(Gatineau) On ne va pas voir Renaud sur scène en 2024 sans savoir qu’il n’a plus la voix qu’il avait. Son spectacle de mardi, à Gatineau, concert inaugural de sa première tournée québécoise en plus de 15 ans, a néanmoins donné à voir une icône radicalement diminuée, qui ne marche plus qu’à l’ombre d’elle-même.

Il faut avoir beaucoup aimé Renaud pour l’applaudir comme l’a fait la foule venue le voir à la salle Odyssée de Gatineau, mardi. La salle entière s’est levée à la fin du bloc principal du spectacle pour réclamer un rappel.
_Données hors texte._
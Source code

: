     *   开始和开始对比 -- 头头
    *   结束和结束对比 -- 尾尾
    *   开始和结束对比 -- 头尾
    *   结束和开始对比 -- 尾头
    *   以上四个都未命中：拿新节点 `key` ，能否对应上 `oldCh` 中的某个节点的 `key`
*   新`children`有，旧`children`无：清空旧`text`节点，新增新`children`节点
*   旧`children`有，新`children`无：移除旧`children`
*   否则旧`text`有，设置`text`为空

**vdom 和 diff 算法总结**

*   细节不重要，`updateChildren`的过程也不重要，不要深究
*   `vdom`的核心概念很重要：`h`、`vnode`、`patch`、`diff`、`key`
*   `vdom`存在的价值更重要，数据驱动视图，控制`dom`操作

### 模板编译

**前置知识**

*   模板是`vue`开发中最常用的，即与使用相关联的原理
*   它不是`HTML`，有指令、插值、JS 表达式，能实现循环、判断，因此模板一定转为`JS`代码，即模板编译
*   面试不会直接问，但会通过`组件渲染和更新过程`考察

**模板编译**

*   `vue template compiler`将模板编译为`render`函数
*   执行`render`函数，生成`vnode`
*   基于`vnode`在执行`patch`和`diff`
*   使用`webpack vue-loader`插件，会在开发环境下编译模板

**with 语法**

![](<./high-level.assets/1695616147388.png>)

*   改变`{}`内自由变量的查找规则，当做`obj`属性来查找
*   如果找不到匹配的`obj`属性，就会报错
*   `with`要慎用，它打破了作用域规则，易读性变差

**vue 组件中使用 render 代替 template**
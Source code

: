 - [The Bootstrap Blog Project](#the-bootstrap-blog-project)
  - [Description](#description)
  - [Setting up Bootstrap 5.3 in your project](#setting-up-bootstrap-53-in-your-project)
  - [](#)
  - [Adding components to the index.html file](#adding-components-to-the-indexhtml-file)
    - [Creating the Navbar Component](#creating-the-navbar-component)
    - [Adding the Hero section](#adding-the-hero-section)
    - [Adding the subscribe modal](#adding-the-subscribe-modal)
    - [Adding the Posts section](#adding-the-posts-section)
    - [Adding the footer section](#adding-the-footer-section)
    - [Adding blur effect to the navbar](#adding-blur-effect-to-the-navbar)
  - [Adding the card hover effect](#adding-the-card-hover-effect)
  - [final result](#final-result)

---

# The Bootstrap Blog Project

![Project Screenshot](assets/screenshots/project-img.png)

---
Renaud venait pourtant d’enfiler péniblement une vingtaine de chansons, une contre-performance jamais vue en 25 ans de métier.
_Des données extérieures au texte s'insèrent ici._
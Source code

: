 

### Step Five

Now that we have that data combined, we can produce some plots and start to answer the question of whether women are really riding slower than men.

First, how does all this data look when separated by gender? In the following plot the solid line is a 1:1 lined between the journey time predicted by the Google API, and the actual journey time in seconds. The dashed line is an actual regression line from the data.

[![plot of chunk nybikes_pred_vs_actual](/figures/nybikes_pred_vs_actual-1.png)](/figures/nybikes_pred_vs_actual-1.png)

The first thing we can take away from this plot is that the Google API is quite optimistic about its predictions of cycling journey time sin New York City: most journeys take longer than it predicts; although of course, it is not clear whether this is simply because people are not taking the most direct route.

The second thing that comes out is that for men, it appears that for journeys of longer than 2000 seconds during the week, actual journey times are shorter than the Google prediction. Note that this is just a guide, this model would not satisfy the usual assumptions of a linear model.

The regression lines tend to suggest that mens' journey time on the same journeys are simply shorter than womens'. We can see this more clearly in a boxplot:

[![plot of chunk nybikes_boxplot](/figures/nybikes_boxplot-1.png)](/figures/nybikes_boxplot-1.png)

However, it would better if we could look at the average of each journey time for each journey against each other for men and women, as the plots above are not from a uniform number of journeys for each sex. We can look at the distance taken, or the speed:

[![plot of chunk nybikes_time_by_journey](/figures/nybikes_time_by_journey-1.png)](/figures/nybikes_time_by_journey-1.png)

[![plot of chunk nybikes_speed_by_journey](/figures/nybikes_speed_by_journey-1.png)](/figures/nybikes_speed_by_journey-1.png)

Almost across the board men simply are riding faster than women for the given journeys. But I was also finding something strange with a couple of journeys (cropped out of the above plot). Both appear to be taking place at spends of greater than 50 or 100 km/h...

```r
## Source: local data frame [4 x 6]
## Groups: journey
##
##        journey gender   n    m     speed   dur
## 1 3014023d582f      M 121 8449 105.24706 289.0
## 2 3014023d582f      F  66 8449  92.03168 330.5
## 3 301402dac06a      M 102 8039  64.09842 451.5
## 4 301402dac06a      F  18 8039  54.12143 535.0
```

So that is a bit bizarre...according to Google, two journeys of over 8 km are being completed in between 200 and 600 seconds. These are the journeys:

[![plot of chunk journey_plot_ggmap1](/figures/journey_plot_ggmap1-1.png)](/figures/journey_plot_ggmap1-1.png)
Il se tenait le plus souvent au centre de la scène, immobile, le regard porté au loin sur la foule. Il l’avait aussi parfois vissé à ses pieds, là où se trouvait un écran servant sans doute de téléprompteur. Que Renaud ait besoin d’une telle béquille pour éviter les trous de mémoire lorsqu’il chante n’est pas un problème. Ce qui en est un, c’est qu’il chante désormais moins que jamais.
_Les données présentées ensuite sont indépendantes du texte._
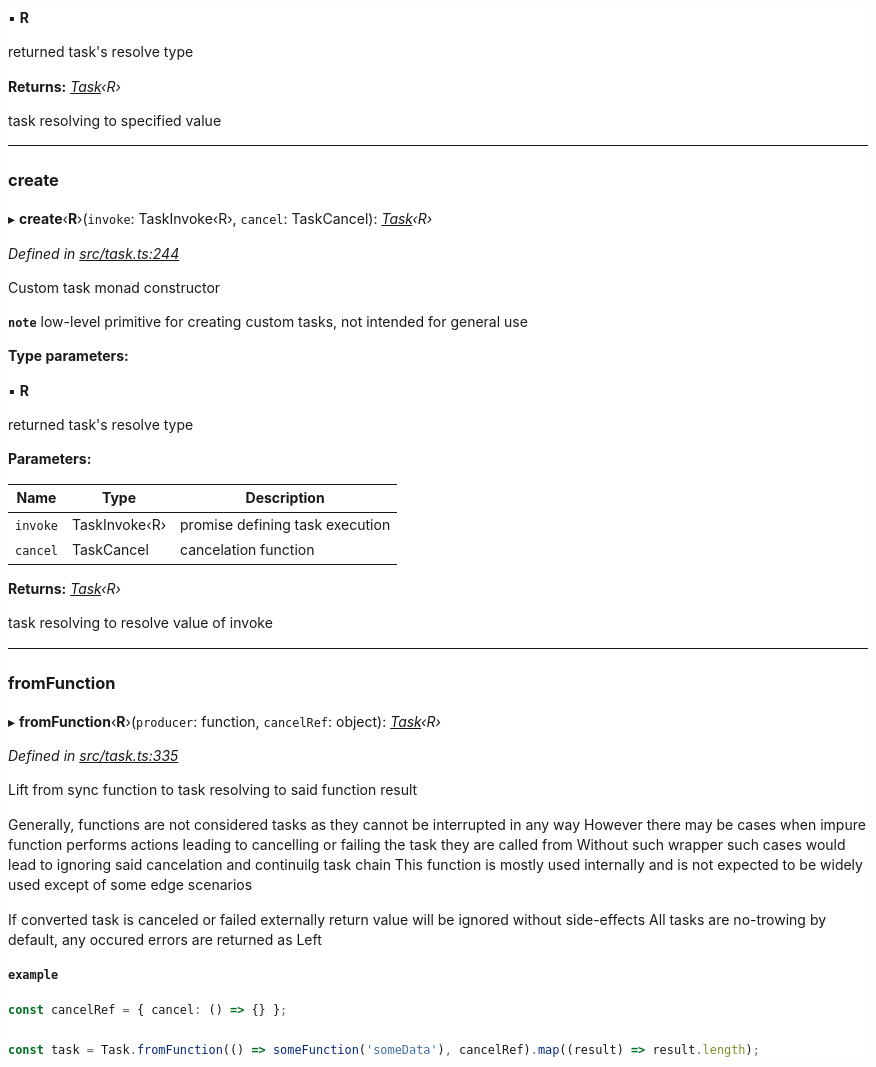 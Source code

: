 ▪ **R**

returned task's resolve type

**Returns:** *[Task](_src_task_.task.md)‹R›*

task resolving to specified value

___

###  create

▸ **create**‹**R**›(`invoke`: TaskInvoke‹R›, `cancel`: TaskCancel): *[Task](_src_task_.task.md)‹R›*

*Defined in [src/task.ts:244](https://github.com/lammonaaf/t-tasks/blob/11464c5/src/task.ts#L244)*

Custom task monad constructor

**`note`** low-level primitive for creating custom tasks, not intended for general use

**Type parameters:**

▪ **R**

returned task's resolve type

**Parameters:**

Name | Type | Description |
------ | ------ | ------ |
`invoke` | TaskInvoke‹R› | promise defining task execution |
`cancel` | TaskCancel | cancelation function |

**Returns:** *[Task](_src_task_.task.md)‹R›*

task resolving to resolve value of invoke

___

###  fromFunction

▸ **fromFunction**‹**R**›(`producer`: function, `cancelRef`: object): *[Task](_src_task_.task.md)‹R›*

*Defined in [src/task.ts:335](https://github.com/lammonaaf/t-tasks/blob/11464c5/src/task.ts#L335)*

Lift from sync function to task resolving to said function result

Generally, functions are not considered tasks as they cannot be interrupted in any way
However there may be cases when impure function performs actions leading to cancelling or failing the task they are called from
Without such wrapper such cases would lead to ignoring said cancelation and continuilg task chain
This function is mostly used internally and is not expected to be widely used except of some edge scenarios

If converted task is canceled or failed externally return value will be ignored without side-effects
All tasks are no-trowing by default, any occured errors are returned as Left<any>

**`example`** 
```typescript
const cancelRef = { cancel: () => {} };

const task = Task.fromFunction(() => someFunction('someData'), cancelRef).map((result) => result.length);
```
  • Renaud était en spectacle à la salle Odyssée de Gatineau, mardi soir.

    PHOTO SIMON SÉGUIN-BERTRAND, LE DROIT

    Renaud était en spectacle à la salle Odyssée de Gatineau, mardi soir.

  • Renaud en spectacle à la maison de la culture de Gatineau

    PHOTO SIMON SÉGUIN-BERTRAND, LE DROIT

    Renaud en spectacle à la maison de la culture de Gatineau

  • Renaud était en spectacle à la maison de la culture de Gatineau, mardi soir.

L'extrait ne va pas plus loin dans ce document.